Instructions for the task => Which lines of the data below include the string "subsection"? Return each of them.

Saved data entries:
※ ※ ※
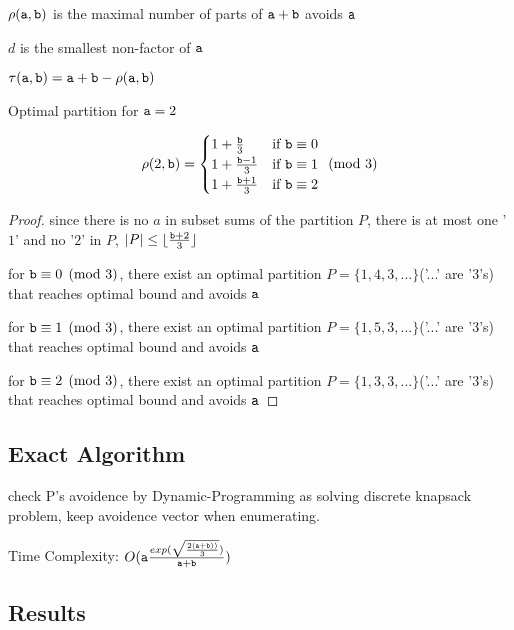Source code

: \begin{definition}
$\rho(\mathtt{a},\mathtt{b})$ is the maximal number of parts of $\mathtt{a}+\mathtt{b}$ avoids $\mathtt{a}$

$d$ is the smallest non-factor of $\mathtt{a}$
\end{definition}

\begin{remark}
$\tau(\mathtt{a},\mathtt{b})=\mathtt{a}+\mathtt{b}-\rho(\mathtt{a},\mathtt{b})$
\end{remark}

\begin{theorem}
Optimal partition for $\mathtt{a}=2$

\[
 \rho(2,\mathtt{b}) =
   \begin{cases}
     1+\frac{\mathtt{b}}{3}   &\mbox{if }\mathtt{b}\equiv0\\
     1+\frac{\mathtt{b}-1}{3} &\mbox{if }\mathtt{b}\equiv1\\
     1+\frac{\mathtt{b}+1}{3} &\mbox{if }\mathtt{b}\equiv2
   \end{cases}
   \pmod{3}
\]
\end{theorem}

\begin{proof}
	since there is no $a$ in subset sums of the partition $P$, there is at most one '$1$' and no '$2$' in $P$, $|P|\leq \lfloor\frac{\mathtt{b}+2}{3}\rfloor$

	for $\mathtt{b}\equiv0\pmod{3}$, there exist an optimal partition $P=\{1,4,3,...\}$('...' are '$3$'s) that reaches optimal bound and avoids $\mathtt{a}$

	for $\mathtt{b}\equiv1\pmod{3}$, there exist an optimal partition $P=\{1,5,3,...\}$('...' are '$3$'s) that reaches optimal bound and avoids $\mathtt{a}$

	for $\mathtt{b}\equiv2\pmod{3}$, there exist an optimal partition $P=\{1,3,3,...\}$('...' are '$3$'s) that reaches optimal bound and avoids $\mathtt{a}$

\end{proof}


\subsection{Exact Algorithm}

\begin{algorithmic}
     
    \ENDIF
  \ENDFOR
\end{algorithmic}
check P's avoidence by Dynamic-Programming as solving discrete knapsack problem, keep avoidence vector when enumerating.

Time Complexity: $O(\mathtt{a}\frac{exp(\sqrt{\frac{2(\mathtt{a}+\mathtt{b}))}{3} } )}{\mathtt{a}+\mathtt{b}})$

\subsection{Results}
※ ※ ※
Output of the task =>
\subsection{Exact Algorithm}
\subsection{Results}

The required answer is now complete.